Sumamos un día, restamos un día... Y siempre con la esperanza de que ese día más es un día menos. Y hoy al pasar la hoja del calendario me sorprende el día en el que estamos: 7 de Abril, Día Mundial de la Salud.

Y es que la vida está llena de paradojas y sin duda, esta es una de ellas... Entonces me surge la curiosidad de por qué celebramos este día, porque la verdad, estaría en mi calendario siempre, pero yo es la primera vez que me paro a pensar en ello... Y resulta que se lleva conmemorando desde 1950, aunque fue en 1948 cuando la Asamblea Mundial de la Salud eligió esta fecha para crear conciencia sobre las enfermedades mortales mundiales y crear hábitos sanos en las personas. Y resulta que ahora el hábito más sano que practicamos y en el que nos insisten cada día es en el de lavarnos las manos... Y pienso, quién le iba a decir a La Organización Mundial de la Salud que 72 años más tarde el mundo entero iba a estar siendo víctima de una pandemia sin precedentes, con unas medidas sin precedentes, con una incertidumbre sin precedentes, con un confinamiento mundial sin precedentes, con una infección y una mortalidad tan agresivas. Sin vacuna y sin saber ni el desarrollo ni el final de este COVID 19.

¡Ay La Vida! Ahora es más cierto que nunca, eso de que no valoramos la salud hasta que la perdemos, aunque eso es aplicable a la salud y a otras tantas cosas de las que no éramos conscientes... Pero la realidad de este virus es que ya no es una enfermedad de esas que vemos por la tele o que leemos que se ha llevado miles de vidas en África o en Indonesia. Asistíamos inmunes a los dramas del mundo y a las malas noticias y más si eran lejos o en otro continente, como si eso no fuera con nosotros... Pero este virus ha venido a ponernos los pies en la tierra porque cada vez nos toca más de cerca y no discrimina, no entiende de nacionalidades, ni de sexos, ni de clases sociales, ni de parentescos y de lo que más entiende, por desgracia, es de edades y parece que las que más le gustan son las que más nos duelen, las que son la base de nuestra sociedad: Las de nuestros padres, de nuestros abuelos. Ellos que son el pilar fundamental de la familia. Ellos que hicieron posible que hoy estemos aquí. Ellos que sacrificaron sus vidas para que las nuestras fueran mejores. Ellos que son los que de verdad no se deben quedar atrás...
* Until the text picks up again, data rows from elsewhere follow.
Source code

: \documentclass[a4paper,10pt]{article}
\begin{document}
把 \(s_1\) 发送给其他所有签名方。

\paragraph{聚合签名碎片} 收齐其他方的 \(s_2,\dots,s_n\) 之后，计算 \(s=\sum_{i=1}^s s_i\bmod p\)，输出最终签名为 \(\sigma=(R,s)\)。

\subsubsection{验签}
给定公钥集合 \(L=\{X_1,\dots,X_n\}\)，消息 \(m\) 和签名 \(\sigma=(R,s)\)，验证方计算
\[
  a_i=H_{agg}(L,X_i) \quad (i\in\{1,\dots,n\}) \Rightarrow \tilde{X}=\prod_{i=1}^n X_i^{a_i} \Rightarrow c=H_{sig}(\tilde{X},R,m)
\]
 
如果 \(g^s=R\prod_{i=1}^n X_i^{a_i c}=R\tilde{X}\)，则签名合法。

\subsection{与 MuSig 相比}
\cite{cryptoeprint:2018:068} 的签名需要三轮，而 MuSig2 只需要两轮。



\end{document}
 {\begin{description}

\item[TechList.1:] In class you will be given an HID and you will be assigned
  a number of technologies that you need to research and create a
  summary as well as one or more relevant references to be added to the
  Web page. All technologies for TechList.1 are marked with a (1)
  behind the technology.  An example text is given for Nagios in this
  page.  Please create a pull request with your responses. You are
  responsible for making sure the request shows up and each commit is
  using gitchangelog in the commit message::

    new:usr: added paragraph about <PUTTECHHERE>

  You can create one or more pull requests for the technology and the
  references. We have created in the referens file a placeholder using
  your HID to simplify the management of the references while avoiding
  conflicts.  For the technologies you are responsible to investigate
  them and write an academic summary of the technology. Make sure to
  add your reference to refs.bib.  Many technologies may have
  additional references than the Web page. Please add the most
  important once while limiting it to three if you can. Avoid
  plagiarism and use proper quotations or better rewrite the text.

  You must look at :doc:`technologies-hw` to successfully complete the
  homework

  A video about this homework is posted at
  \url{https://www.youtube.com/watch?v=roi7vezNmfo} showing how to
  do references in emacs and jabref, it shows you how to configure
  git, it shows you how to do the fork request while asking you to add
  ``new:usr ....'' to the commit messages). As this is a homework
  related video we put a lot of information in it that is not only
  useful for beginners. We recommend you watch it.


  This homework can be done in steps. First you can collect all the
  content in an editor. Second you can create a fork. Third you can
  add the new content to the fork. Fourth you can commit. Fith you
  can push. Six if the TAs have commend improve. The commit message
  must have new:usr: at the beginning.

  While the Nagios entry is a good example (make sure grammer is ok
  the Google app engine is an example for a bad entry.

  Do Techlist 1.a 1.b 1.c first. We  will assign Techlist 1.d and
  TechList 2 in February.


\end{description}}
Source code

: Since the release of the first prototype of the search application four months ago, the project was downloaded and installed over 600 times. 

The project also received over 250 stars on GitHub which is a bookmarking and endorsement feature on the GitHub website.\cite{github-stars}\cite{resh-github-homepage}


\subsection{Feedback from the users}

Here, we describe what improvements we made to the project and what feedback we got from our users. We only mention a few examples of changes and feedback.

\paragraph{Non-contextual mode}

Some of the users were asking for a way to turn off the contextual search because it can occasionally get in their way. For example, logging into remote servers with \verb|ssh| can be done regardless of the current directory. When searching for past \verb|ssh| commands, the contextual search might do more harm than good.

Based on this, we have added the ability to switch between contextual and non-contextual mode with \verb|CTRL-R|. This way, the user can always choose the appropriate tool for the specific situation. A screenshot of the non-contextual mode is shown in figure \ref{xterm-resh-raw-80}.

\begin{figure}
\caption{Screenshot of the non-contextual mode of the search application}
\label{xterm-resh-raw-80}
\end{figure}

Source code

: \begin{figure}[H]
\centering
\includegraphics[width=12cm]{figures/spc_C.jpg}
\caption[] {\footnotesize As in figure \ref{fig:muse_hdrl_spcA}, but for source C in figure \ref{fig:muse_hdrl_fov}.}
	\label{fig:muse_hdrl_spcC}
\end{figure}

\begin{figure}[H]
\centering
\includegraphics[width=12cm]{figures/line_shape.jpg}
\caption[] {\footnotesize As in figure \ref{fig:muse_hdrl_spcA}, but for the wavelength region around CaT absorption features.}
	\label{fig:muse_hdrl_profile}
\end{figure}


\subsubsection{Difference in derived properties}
Realmente creo que no éramos conscientes de nuestra fragilidad, nos habíamos acostumbrado a vivir como si fuéramos inmortales, y vale que no se trataba de vivir con angustia o en un continuo drama, pero tampoco por encima de lo humano y lo divino... Y es este momento el que nos hace ver que las enfermedades no sólo las tienen los otros, que los que mueren no son los otros. Que somos vulnerables y que es verdad, que si no estamos bien, que si no tenemos salud, que si no la tienen los nuestros... lo demás pierde su importancia incluso su sentido.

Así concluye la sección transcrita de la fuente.